This kind of stupidity makes me wonder about other modes of transportation. I mean, say you're on an airplane, flying across the country. You're reading a year-old copy of Time magazine and picking at your lunch: a piece of crusty yellow chicken and a slice of stale bread. Suddenly the plane takes a sharp nosedive. You fly up out of your seat, the oxygen masks drop, and screams of distress ring throughout the cabin. One horrifying minute later, the plane crashes into a Cracker Barrel restaurant just outside of Cincinnati. When paramedics reach the wreckage they discover all the passengers are dead and the captain is fading fast.

"It's not my fault," the captain says they strap him to a stretcher. "It's that goddamned air!"

Wednesday, April 4, 2007

I'm a big Rachael Ray fan. Seriously.

I'm the kind of person who swims against the tide. I think bacon is disgusting. I'd rather read the Post than the Times. And I think Rachael Ray is one of the coolest folks on earth.

Of course, I'm not totally crazy. I won't try to pretend Rachael doesn't have her faults. She's way too polished, too calculated, too easily amused. She whips up meals out of standing rib roasts and ice cream, then declares them to be healthy and cheap. She says it saves time to wash your produce when you get home from the market, so you won't have to wash it when you're cooking. Frankly, this is preposterous. It doesn't actually save time, since you'll be washing it all regardless, and there are plenty of foods like mushrooms and strawberries that ten minutes after contact with water turn into inedible lumps.

The fact is, I don't think she washes her produce at all. Sure, I can't prove that her parsley or her apples or her red peppers have never seen the inside of a sink. With some food, though, you can easily tell when it's been washed and when it hasn't, and these things clearly haven't been touched. How'd she clean that celery without pulling off the stalks? How she get the dirt off those leeks without chopping them up? And the cabbage: did she wash all the leaves really thoroughly, then carefully reattach them to the head?

But hey, I'll admit it: this is just sour grapes. I'm insanely jealous of an attractive, talented woman with worldwide fame. In fact, I'd kill to be like Rachael, but the only thing I know anything about is sex. I'd carry my toys around in one big armful, I'd say "Yum-O!" before I put anything in my mouth, and I'd tell guys to put their condoms on first thing in the morning because that'll save a hell of a lot of time.

Bush: "You can't make me, make me, MAKE ME!"

Nobody's happy with President Bush's position on global warming. Every other world government wants America to make laws and meet deadlines to reduce carbon emissions. Mr.
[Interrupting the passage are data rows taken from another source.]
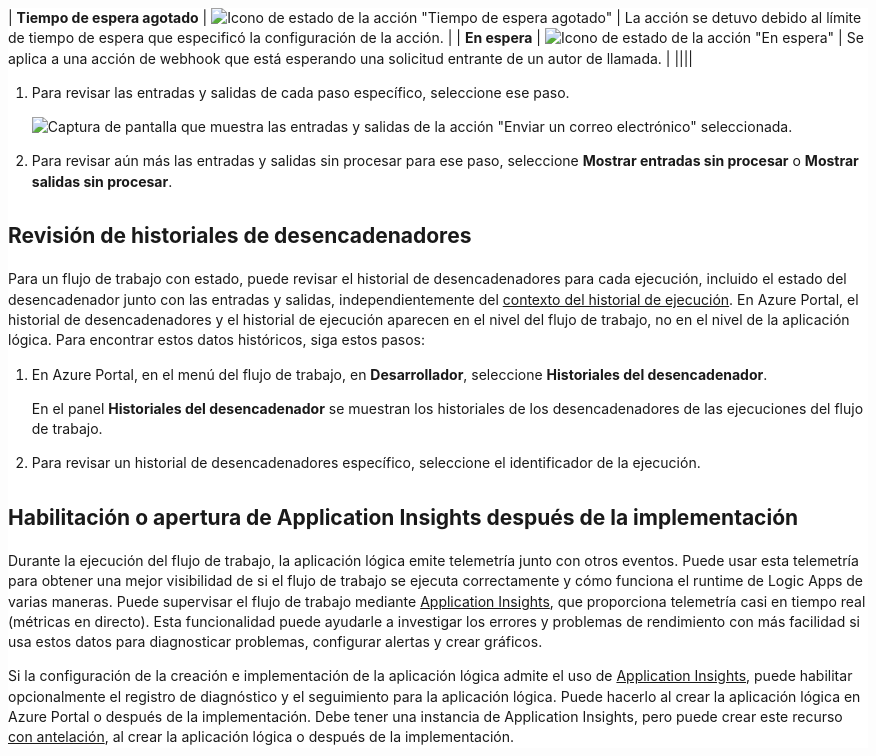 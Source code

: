    | **Tiempo de espera agotado** | ![Icono de estado de la acción "Tiempo de espera agotado"][timed-out-icon] | La acción se detuvo debido al límite de tiempo de espera que especificó la configuración de la acción. |
   | **En espera** | ![Icono de estado de la acción "En espera"][waiting-icon] | Se aplica a una acción de webhook que está esperando una solicitud entrante de un autor de llamada. |
   ||||

   [aborted-icon]: ./media/create-stateful-stateless-workflows-azure-portal/aborted.png
   [cancelled-icon]: ./media/create-stateful-stateless-workflows-azure-portal/cancelled.png
   [failed-icon]: ./media/create-stateful-stateless-workflows-azure-portal/failed.png
   [running-icon]: ./media/create-stateful-stateless-workflows-azure-portal/running.png
   [skipped-icon]: ./media/create-stateful-stateless-workflows-azure-portal/skipped.png
   [succeeded-icon]: ./media/create-stateful-stateless-workflows-azure-portal/succeeded.png
   [succeeded-with-retries-icon]: ./media/create-stateful-stateless-workflows-azure-portal/succeeded-with-retries.png
   [timed-out-icon]: ./media/create-stateful-stateless-workflows-azure-portal/timed-out.png
   [waiting-icon]: ./media/create-stateful-stateless-workflows-azure-portal/waiting.png

1. Para revisar las entradas y salidas de cada paso específico, seleccione ese paso.

   ![Captura de pantalla que muestra las entradas y salidas de la acción "Enviar un correo electrónico" seleccionada.](./media/create-stateful-stateless-workflows-azure-portal/review-step-inputs-outputs.png)

1. Para revisar aún más las entradas y salidas sin procesar para ese paso, seleccione **Mostrar entradas sin procesar** o **Mostrar salidas sin procesar**.

<a name="view-trigger-histories"></a>

## <a name="review-trigger-histories"></a>Revisión de historiales de desencadenadores

Para un flujo de trabajo con estado, puede revisar el historial de desencadenadores para cada ejecución, incluido el estado del desencadenador junto con las entradas y salidas, independientemente del [contexto del historial de ejecución](#view-run-history). En Azure Portal, el historial de desencadenadores y el historial de ejecución aparecen en el nivel del flujo de trabajo, no en el nivel de la aplicación lógica. Para encontrar estos datos históricos, siga estos pasos:

1. En Azure Portal, en el menú del flujo de trabajo, en **Desarrollador**, seleccione **Historiales del desencadenador**.

   En el panel **Historiales del desencadenador** se muestran los historiales de los desencadenadores de las ejecuciones del flujo de trabajo.

1. Para revisar un historial de desencadenadores específico, seleccione el identificador de la ejecución.

<a name="enable-open-application-insights"></a>

## <a name="enable-or-open-application-insights-after-deployment"></a>Habilitación o apertura de Application Insights después de la implementación

Durante la ejecución del flujo de trabajo, la aplicación lógica emite telemetría junto con otros eventos. Puede usar esta telemetría para obtener una mejor visibilidad de si el flujo de trabajo se ejecuta correctamente y cómo funciona el runtime de Logic Apps de varias maneras. Puede supervisar el flujo de trabajo mediante [Application Insights](../azure-monitor/app/app-insights-overview.md), que proporciona telemetría casi en tiempo real (métricas en directo). Esta funcionalidad puede ayudarle a investigar los errores y problemas de rendimiento con más facilidad si usa estos datos para diagnosticar problemas, configurar alertas y crear gráficos.

Si la configuración de la creación e implementación de la aplicación lógica admite el uso de [Application Insights](../azure-monitor/app/app-insights-overview.md), puede habilitar opcionalmente el registro de diagnóstico y el seguimiento para la aplicación lógica. Puede hacerlo al crear la aplicación lógica en Azure Portal o después de la implementación. Debe tener una instancia de Application Insights, pero puede crear este recurso [con antelación](../azure-monitor/app/create-workspace-resource.md), al crear la aplicación lógica o después de la implementación.
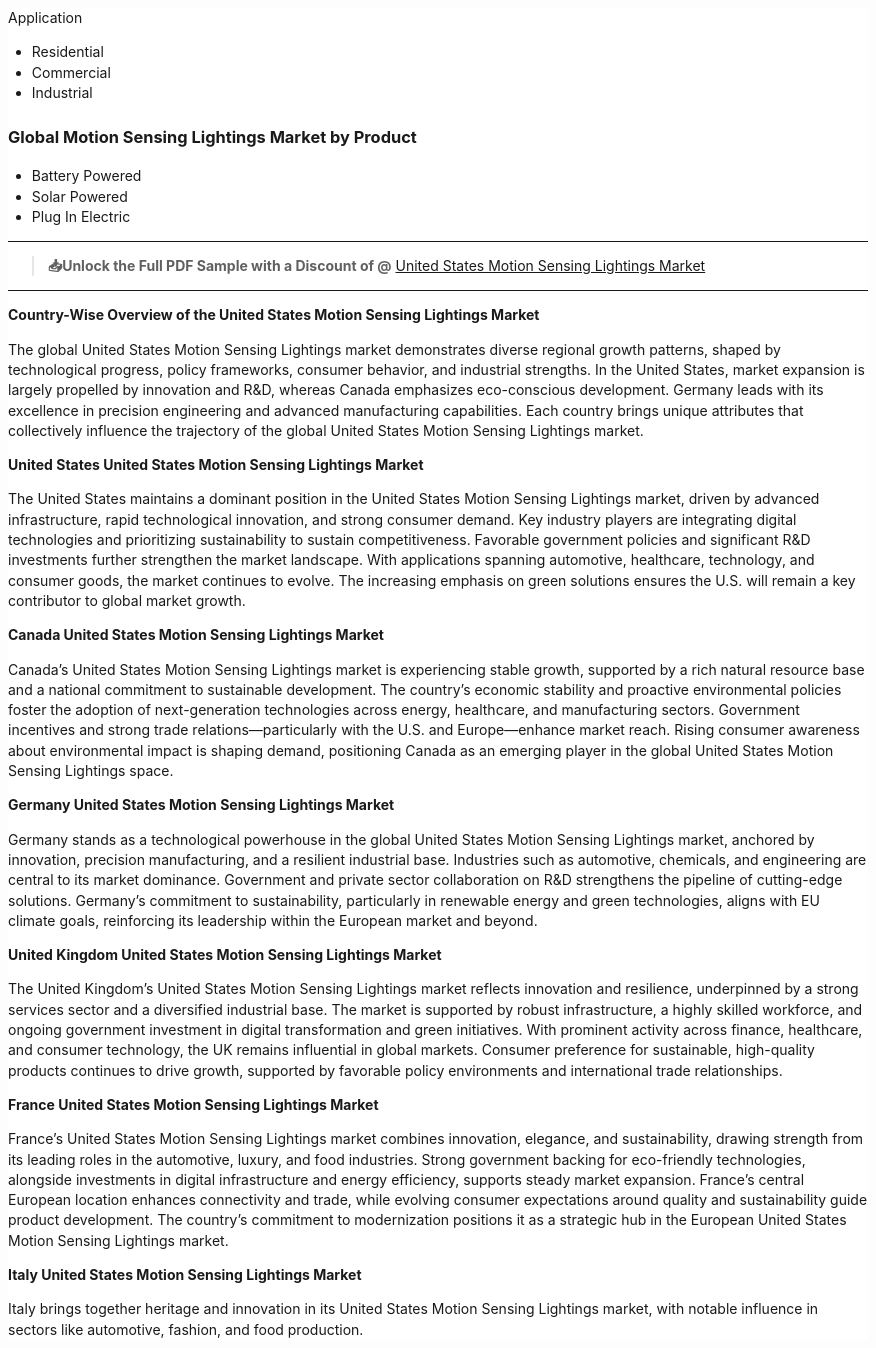 Application</h3><ul><li>Residential</li><li>Commercial</li><li>Industrial</li></ul><h3>Global Motion Sensing Lightings Market by Product</h3><ul><li>Battery Powered</li><li>Solar Powered</li><li>Plug In Electric</li></ul></p><hr /><blockquote><p><strong>📥Unlock the Full PDF Sample with a Discount of @</strong> <a href="https://www.marketresearchintellect.com/ask-for-discount/?rid=288964&amp;utm_source=Github-April&amp;utm_medium=016">United States Motion Sensing Lightings Market</a></p></blockquote><hr /><p class="" data-start="217" data-end="261"><strong data-start="217" data-end="261">Country-Wise Overview of the United States Motion Sensing Lightings Market</strong></p><p class="" data-start="263" data-end="774">The global United States Motion Sensing Lightings market demonstrates diverse regional growth patterns, shaped by technological progress, policy frameworks, consumer behavior, and industrial strengths. In the United States, market expansion is largely propelled by innovation and R&amp;D, whereas Canada emphasizes eco-conscious development. Germany leads with its excellence in precision engineering and advanced manufacturing capabilities. Each country brings unique attributes that collectively influence the trajectory of the global United States Motion Sensing Lightings market.</p><p class="" data-start="776" data-end="1421"><strong data-start="776" data-end="805">United States United States Motion Sensing Lightings Market</strong></p><p class="" data-start="776" data-end="1421">The United States maintains a dominant position in the United States Motion Sensing Lightings market, driven by advanced infrastructure, rapid technological innovation, and strong consumer demand. Key industry players are integrating digital technologies and prioritizing sustainability to sustain competitiveness. Favorable government policies and significant R&amp;D investments further strengthen the market landscape. With applications spanning automotive, healthcare, technology, and consumer goods, the market continues to evolve. The increasing emphasis on green solutions ensures the U.S. will remain a key contributor to global market growth.</p><p class="" data-start="1423" data-end="2019"><strong data-start="1423" data-end="1445">Canada United States Motion Sensing Lightings Market</strong></p><p class="" data-start="1423" data-end="2019">Canada&rsquo;s United States Motion Sensing Lightings market is experiencing stable growth, supported by a rich natural resource base and a national commitment to sustainable development. The country&rsquo;s economic stability and proactive environmental policies foster the adoption of next-generation technologies across energy, healthcare, and manufacturing sectors. Government incentives and strong trade relations&mdash;particularly with the U.S. and Europe&mdash;enhance market reach. Rising consumer awareness about environmental impact is shaping demand, positioning Canada as an emerging player in the global United States Motion Sensing Lightings space.</p><p class="" data-start="2021" data-end="2591"><strong data-start="2021" data-end="2044">Germany United States Motion Sensing Lightings Market</strong></p><p class="" data-start="2021" data-end="2591">Germany stands as a technological powerhouse in the global United States Motion Sensing Lightings market, anchored by innovation, precision manufacturing, and a resilient industrial base. Industries such as automotive, chemicals, and engineering are central to its market dominance. Government and private sector collaboration on R&amp;D strengthens the pipeline of cutting-edge solutions. Germany&rsquo;s commitment to sustainability, particularly in renewable energy and green technologies, aligns with EU climate goals, reinforcing its leadership within the European market and beyond.</p><p class="" data-start="2593" data-end="3221"><strong data-start="2593" data-end="2623">United Kingdom United States Motion Sensing Lightings Market</strong></p><p class="" data-start="2593" data-end="3221">The United Kingdom&rsquo;s United States Motion Sensing Lightings market reflects innovation and resilience, underpinned by a strong services sector and a diversified industrial base. The market is supported by robust infrastructure, a highly skilled workforce, and ongoing government investment in digital transformation and green initiatives. With prominent activity across finance, healthcare, and consumer technology, the UK remains influential in global markets. Consumer preference for sustainable, high-quality products continues to drive growth, supported by favorable policy environments and international trade relationships.</p><p class="" data-start="3223" data-end="3838"><strong data-start="3223" data-end="3245">France United States Motion Sensing Lightings Market</strong></p><p class="" data-start="3223" data-end="3838">France&rsquo;s United States Motion Sensing Lightings market combines innovation, elegance, and sustainability, drawing strength from its leading roles in the automotive, luxury, and food industries. Strong government backing for eco-friendly technologies, alongside investments in digital infrastructure and energy efficiency, supports steady market expansion. France&rsquo;s central European location enhances connectivity and trade, while evolving consumer expectations around quality and sustainability guide product development. The country&rsquo;s commitment to modernization positions it as a strategic hub in the European United States Motion Sensing Lightings market.</p><p class="" data-start="3840" data-end="4422"><strong data-start="3840" data-end="3861">Italy United States Motion Sensing Lightings Market</strong></p><p class="" data-start="3840" data-end="4422">Italy brings together heritage and innovation in its United States Motion Sensing Lightings market, with notable influence in sectors like automotive, fashion, and food production. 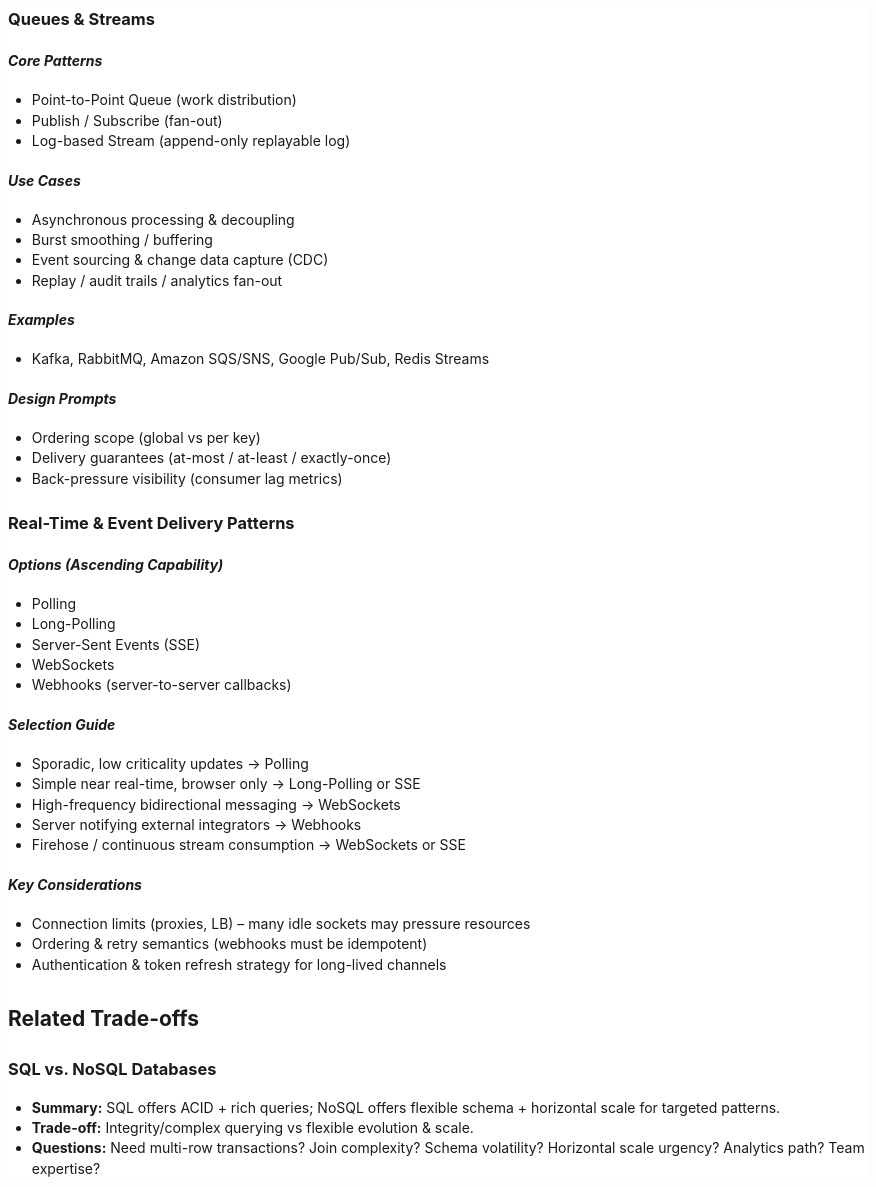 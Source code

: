 ### Queues & Streams

#### *Core Patterns*
- Point-to-Point Queue (work distribution)
- Publish / Subscribe (fan-out)
- Log-based Stream (append-only replayable log)

#### *Use Cases*
- Asynchronous processing & decoupling
- Burst smoothing / buffering
- Event sourcing & change data capture (CDC)
- Replay / audit trails / analytics fan-out

#### *Examples*
- Kafka, RabbitMQ, Amazon SQS/SNS, Google Pub/Sub, Redis Streams

#### *Design Prompts*
- Ordering scope (global vs per key)
- Delivery guarantees (at-most / at-least / exactly-once)
- Back-pressure visibility (consumer lag metrics)

### Real-Time & Event Delivery Patterns

#### *Options (Ascending Capability)*
- Polling
- Long-Polling
- Server-Sent Events (SSE)
- WebSockets
- Webhooks (server-to-server callbacks)

#### *Selection Guide*
- Sporadic, low criticality updates → Polling
- Simple near real-time, browser only → Long-Polling or SSE
- High-frequency bidirectional messaging → WebSockets
- Server notifying external integrators → Webhooks
- Firehose / continuous stream consumption → WebSockets or SSE

#### *Key Considerations*
- Connection limits (proxies, LB) – many idle sockets may pressure resources
- Ordering & retry semantics (webhooks must be idempotent)
- Authentication & token refresh strategy for long-lived channels

## Related Trade-offs

### SQL vs. NoSQL Databases
- **Summary:** SQL offers ACID + rich queries; NoSQL offers flexible schema + horizontal scale for targeted patterns.
- **Trade-off:** Integrity/complex querying vs flexible evolution & scale.
- **Questions:** Need multi-row transactions? Join complexity? Schema volatility? Horizontal scale urgency? Analytics path? Team expertise?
Bush says he's done more than enough: he's asked the auto companies to make cars that get better mileage, and for God's sake, there are limits to what a human being can do.

Yesterday he reiterated that we're already doing what we can. “Whatever we do,” he said, “must be in concert with what happens internationally. Unless there is an accord with China, China will produce greenhouse gases that will offset anything we do in a brief period of time.”

So, this is America's official position, and hopefully it'll get the rest of the world off our backs. It didn't wash as an excuse when we were grade-schoolers, but maybe coming from the leader of the free world it will: "If China doesn't have to, then why do I?"

Scientology is AMAZING!

Scientology is a fantastic philosophical system developed by science fiction writer L. Ron Hubbard. Funded by some of the world's most celebrated celebrities, it cures postpartum depression, post-traumatic stress, and homosexuality, and does away with the need for psychiatry. Using simple machines like the E-meter, they solve complex problems like crime, illness, and war.

In fact, they can cure just about anything, provided you don't need tangible proof. Because for something like losing weight, Scientologists turn to Jenny Craig. That's how Kirstie Alley, one famous Scientologist, lost 75 pounds. So while Scientology could easily cure all the ills of the world if we'd just let them, apparently it's no match for twenty-minute consultations with women who attended a training course to sell you frozen food.

Tuesday, April 3, 2007

Iraq: like Indiana in the summertime.

Some Republican senators took a little jaunt to Iraq and were startled, positively startled by how wonderful it all was. This was concrete proof that we were making terrific progress there, they said, and that we needed to keep up the good work.

John McCain, the Republican presidential hopeful, and three Congressional colleagues described a local market as a happy little nirvana full of welcoming Iraqis. Representative Mike Pence, an Indiana Republican, announced that it was "like a normal outdoor market in Indiana in the summertime."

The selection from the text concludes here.